Task objective: Going through the material below, please gather all lines with the word "features" in them.

Excerpted data:

◇ ◇ ◇ ◇ ◇ ◇ ◇

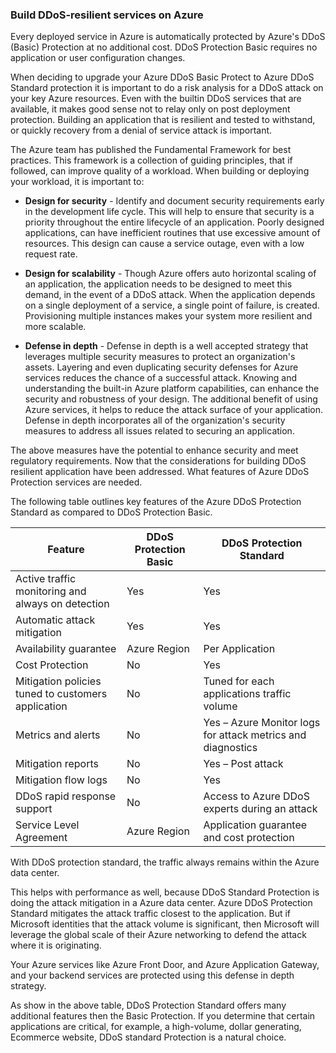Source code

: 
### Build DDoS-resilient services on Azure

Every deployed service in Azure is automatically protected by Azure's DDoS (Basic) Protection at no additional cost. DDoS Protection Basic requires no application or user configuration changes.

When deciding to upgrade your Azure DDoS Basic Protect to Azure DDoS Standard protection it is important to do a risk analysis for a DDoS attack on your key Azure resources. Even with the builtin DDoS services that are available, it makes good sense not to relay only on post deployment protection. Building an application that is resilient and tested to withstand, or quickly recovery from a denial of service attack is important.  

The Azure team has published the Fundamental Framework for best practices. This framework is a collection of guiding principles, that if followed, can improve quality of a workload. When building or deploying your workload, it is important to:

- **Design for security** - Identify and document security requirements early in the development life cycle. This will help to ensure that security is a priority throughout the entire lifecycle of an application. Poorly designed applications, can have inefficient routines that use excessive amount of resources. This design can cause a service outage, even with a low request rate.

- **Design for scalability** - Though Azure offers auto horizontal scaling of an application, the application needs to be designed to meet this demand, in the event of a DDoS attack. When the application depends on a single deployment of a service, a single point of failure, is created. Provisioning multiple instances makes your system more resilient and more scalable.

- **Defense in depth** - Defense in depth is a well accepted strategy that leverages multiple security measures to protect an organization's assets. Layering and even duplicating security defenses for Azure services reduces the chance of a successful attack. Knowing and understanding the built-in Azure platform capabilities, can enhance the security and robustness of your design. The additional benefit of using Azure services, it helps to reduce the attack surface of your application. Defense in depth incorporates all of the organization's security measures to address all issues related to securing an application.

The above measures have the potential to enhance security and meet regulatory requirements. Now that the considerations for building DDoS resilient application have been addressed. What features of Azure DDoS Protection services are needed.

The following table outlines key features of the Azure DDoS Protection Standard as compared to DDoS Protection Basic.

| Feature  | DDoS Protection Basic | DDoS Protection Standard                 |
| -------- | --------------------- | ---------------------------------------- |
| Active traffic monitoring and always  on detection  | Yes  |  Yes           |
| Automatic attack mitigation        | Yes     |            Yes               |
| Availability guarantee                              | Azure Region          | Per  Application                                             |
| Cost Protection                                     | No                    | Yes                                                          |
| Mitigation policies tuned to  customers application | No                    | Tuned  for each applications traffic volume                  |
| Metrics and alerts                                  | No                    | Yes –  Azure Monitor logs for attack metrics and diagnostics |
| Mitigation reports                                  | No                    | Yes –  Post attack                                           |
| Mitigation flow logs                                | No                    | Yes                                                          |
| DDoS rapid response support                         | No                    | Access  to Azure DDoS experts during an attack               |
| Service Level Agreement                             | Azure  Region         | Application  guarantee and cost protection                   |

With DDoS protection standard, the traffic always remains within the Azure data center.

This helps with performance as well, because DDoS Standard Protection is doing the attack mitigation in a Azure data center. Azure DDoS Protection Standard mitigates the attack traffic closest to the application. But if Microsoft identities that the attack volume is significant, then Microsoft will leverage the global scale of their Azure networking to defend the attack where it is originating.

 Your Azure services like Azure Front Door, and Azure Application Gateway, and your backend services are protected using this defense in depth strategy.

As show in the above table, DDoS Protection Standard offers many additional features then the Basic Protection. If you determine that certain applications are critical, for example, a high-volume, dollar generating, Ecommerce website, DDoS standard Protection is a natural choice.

◇ ◇ ◇ ◇ ◇ ◇ ◇

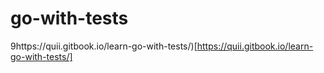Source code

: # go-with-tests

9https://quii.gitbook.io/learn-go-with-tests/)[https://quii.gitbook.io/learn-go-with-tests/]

◇ ◇ ◇ ◇ ◇ ◇ ◇

Solution:
The above measures have the potential to enhance security and meet regulatory requirements. Now that the considerations for building DDoS resilient application have been addressed. What features of Azure DDoS Protection services are needed.
The following table outlines key features of the Azure DDoS Protection Standard as compared to DDoS Protection Basic.
As show in the above table, DDoS Protection Standard offers many additional features then the Basic Protection. If you determine that certain applications are critical, for example, a high-volume, dollar generating, Ecommerce website, DDoS standard Protection is a natural choice.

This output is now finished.